Tuesday, April 16, 2013

If Your Wife is a Caliber Woman....

As salam readers of all levels and ages,

I was strucked to write about this topic after few conversations I had with friends and families around me. I know what I think may not be the ultimate truth or ideal way of thinking but...I am sure some of us may have overlooked things and I am here to remind you that the assumption that some of us have can only become poisons in our daily lives.

Do you know that Allah created women from one of the left rib of the men? That actually answered one of the methods how to identify a man's body from a woman's. Correct?

A man is the leader of his family, his department, his tribe, his nation, his territory and the list just go on...

But what happen if a woman is better in leadership, better in partnership, better in business, better in education, better in anything else than a man?...OK...first of all ....see my grammar. I mentioned...a woman is _______ better than a man. Not aaaaalll women are better than men. Look...some women are better than men. They are more intelligent, they are brighter, more sincere, better in leadership, better in safe keeping, better in sports better in a lot of things than men. BUT....some of them may not!...and...they are not perfect!

In Malaysia for example, you see a lot of women who excel in their lives. Some of them contributed a lot to the society and build the nation towards a positive goal. They are there for a reason. Allah has chosen them to lead. For example we have Dr. Harlina Siraj, we have Raja Azura Raja Mahayuddin, we have professor Dr. Muhaya, we have Nurul Izzah -though she is from the opposition party but she drives her political territory into a better place to live...then who else...we have Ustazah Norbayah, to count the international sector we have Margaret Tatcher, Mother Theresa and to trace down to the earliest of history, we have the prophet Muhammad PBUH's daughter Fatimah r.a who have contributed to the community and ummah to the extend that we acknowledge their contribution.
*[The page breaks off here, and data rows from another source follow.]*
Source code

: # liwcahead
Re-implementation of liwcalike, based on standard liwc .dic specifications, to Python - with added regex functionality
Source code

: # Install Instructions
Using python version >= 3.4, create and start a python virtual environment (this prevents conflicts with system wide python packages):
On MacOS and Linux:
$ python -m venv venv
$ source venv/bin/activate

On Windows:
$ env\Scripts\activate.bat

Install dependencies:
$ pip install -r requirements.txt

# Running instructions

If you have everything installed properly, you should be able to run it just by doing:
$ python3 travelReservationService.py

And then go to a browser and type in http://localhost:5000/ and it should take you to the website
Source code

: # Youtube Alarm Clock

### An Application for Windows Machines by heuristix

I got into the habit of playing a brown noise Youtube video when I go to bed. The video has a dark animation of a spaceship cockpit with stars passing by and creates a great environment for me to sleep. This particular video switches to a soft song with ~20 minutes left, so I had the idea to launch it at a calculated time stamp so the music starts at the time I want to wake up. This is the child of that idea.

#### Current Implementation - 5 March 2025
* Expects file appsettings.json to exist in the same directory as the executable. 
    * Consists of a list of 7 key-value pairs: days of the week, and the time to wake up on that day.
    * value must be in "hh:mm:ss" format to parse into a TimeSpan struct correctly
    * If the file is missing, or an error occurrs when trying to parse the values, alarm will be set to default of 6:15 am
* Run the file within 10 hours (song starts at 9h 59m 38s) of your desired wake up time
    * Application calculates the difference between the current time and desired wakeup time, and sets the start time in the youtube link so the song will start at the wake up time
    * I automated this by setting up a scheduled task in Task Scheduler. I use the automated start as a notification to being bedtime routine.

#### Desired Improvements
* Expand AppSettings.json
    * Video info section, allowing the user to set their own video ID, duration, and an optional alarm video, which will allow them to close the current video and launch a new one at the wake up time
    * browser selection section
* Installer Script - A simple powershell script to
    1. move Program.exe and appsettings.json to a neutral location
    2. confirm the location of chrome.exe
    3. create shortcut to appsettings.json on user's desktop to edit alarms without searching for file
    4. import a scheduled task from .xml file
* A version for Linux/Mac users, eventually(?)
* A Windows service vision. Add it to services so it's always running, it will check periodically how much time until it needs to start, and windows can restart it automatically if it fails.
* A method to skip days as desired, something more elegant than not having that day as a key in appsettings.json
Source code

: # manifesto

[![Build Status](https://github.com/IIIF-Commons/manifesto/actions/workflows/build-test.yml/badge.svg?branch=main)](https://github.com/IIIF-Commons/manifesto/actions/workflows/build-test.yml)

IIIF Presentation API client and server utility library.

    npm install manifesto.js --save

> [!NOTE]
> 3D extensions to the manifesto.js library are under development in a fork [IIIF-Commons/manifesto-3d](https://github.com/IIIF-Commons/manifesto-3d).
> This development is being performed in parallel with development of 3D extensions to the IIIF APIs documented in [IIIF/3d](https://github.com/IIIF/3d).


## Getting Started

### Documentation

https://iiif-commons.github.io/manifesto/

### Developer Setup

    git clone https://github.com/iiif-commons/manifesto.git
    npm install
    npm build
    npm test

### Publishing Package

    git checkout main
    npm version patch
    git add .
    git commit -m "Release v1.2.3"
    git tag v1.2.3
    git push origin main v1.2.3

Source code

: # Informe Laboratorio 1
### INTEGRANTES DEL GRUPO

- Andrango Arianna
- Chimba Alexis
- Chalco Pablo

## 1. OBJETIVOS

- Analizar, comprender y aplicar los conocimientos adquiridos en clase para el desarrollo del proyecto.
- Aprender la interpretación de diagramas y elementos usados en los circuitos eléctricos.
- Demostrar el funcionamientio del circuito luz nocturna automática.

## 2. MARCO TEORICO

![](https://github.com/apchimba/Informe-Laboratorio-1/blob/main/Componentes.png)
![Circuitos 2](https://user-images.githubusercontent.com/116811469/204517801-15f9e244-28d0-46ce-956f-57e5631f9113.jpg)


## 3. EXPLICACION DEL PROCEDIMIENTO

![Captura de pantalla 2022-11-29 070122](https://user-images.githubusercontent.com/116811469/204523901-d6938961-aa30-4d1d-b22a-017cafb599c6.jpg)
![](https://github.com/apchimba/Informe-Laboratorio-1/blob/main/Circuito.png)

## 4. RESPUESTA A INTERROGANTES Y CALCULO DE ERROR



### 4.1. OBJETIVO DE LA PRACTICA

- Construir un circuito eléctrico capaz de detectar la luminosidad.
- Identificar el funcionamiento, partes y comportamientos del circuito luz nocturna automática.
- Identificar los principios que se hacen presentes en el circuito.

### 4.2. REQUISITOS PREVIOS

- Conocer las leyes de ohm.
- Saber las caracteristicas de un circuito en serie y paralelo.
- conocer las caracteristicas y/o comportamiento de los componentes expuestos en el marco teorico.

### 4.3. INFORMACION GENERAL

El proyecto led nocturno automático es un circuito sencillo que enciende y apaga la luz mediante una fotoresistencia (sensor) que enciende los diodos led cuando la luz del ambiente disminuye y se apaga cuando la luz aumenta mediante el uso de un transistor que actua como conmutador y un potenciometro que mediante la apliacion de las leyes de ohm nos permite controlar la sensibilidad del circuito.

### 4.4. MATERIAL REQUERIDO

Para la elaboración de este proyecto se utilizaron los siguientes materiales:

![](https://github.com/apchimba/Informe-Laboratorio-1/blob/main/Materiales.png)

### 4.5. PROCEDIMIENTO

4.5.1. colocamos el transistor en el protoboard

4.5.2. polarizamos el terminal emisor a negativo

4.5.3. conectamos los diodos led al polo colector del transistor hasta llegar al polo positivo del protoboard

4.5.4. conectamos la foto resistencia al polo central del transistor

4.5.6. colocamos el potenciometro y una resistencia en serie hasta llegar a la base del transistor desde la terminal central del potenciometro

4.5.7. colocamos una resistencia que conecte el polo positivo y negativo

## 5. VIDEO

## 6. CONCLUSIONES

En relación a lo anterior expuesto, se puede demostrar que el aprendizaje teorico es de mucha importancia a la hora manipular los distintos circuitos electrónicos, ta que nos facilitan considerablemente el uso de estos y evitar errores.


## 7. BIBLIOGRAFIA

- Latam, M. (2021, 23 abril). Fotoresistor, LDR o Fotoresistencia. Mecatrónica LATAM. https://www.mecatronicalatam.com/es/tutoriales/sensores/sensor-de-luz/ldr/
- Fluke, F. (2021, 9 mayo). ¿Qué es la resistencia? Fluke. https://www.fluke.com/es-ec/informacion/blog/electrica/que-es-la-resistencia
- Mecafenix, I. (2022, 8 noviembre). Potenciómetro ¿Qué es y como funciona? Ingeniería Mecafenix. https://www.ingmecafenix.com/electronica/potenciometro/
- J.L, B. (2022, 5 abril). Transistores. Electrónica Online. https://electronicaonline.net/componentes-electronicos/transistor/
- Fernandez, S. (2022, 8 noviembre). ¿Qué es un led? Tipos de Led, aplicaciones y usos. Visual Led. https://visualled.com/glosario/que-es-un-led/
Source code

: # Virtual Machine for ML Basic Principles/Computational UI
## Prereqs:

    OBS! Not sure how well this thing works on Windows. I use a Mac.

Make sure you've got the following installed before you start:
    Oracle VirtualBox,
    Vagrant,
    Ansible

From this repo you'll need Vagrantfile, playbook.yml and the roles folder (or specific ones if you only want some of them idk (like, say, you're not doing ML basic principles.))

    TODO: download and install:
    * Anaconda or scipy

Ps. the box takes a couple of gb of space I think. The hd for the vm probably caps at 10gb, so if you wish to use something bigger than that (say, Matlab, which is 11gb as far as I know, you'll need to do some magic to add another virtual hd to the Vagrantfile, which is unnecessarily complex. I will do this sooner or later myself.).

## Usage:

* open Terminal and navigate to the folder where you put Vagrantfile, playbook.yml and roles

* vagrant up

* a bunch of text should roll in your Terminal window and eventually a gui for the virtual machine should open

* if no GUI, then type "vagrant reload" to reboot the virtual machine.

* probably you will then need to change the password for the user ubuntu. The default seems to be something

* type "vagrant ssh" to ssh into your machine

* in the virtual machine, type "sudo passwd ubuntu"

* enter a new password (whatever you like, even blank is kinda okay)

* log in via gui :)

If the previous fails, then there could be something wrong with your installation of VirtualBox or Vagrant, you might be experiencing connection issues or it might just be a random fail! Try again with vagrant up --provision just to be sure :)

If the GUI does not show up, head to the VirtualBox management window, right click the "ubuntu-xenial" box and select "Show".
Therefore highly respective men of the world especially men among the Malays...why are you questioning about your dignity when your wives are far better leaders than yourselves? Why are you saying that your wives are competing with you? Why are you saying they only want gender equality in their marriage lives? Why are you seeing them as your competitor instead of a caliber woman that Allah chose FOR you?

Do you know how much Allah loves you that He has chosen these kind of women as your wives?

People keep on thinking...why do people over the age of 40 got divorced?

The answer is...they are tired of battling. They battle with their own emotions that their partners are not up to their expectations and standards. They claimed that they have tried. They have tried their best and yet they get the same results. Let me ask you these questions? What have you tried? How do you define your best effort? What is your expectation? What is your standard?

Do we know the standard that we put is by all means related to Allah? It will only be a standard for us to hold on to ONLY if Allah allows. Should Allah not allow it to be our standard, then it shall fall as a standard that we are not entitled for. What expectations do we conceive? Expectations are goals. They are there for us to put our focus on. Why do we need to make other people's goals for us to mind? Let me rephrase...why do husbands have to create their wives' goals? Or why do wives have to create their husbands' goals? Have we look into our expectations on ourselves? If married couples concentrate in improving themselves by creating their own goals in lives or expectations in lives, they will be too busy making the best home they can ever have.

Now back to the topic!

If your wife is a caliber woman. Who should identify it first?
We are talking about a woman that you married out of love and respect. Some men have to go through hills and rivers to fight for the love of their women. What happened now? You fell out of love? Come on.... Love is not something that you trade for money. Love is something that Allah gave so that you bind it and make out the best ummah and raise great caliphs and caliphahs.

Husbands!.....when you got married, you should first identify the strengths that your wife has. When you fail to see this, you are just pressing your wife to become a person that you want her to be and not what she is. It is you who misleading your own marriage life. A leader is someone who can identify the strengths and the weaknesses of his followers. Or else, you will only put these strengths into waste and weaknesses into burdens.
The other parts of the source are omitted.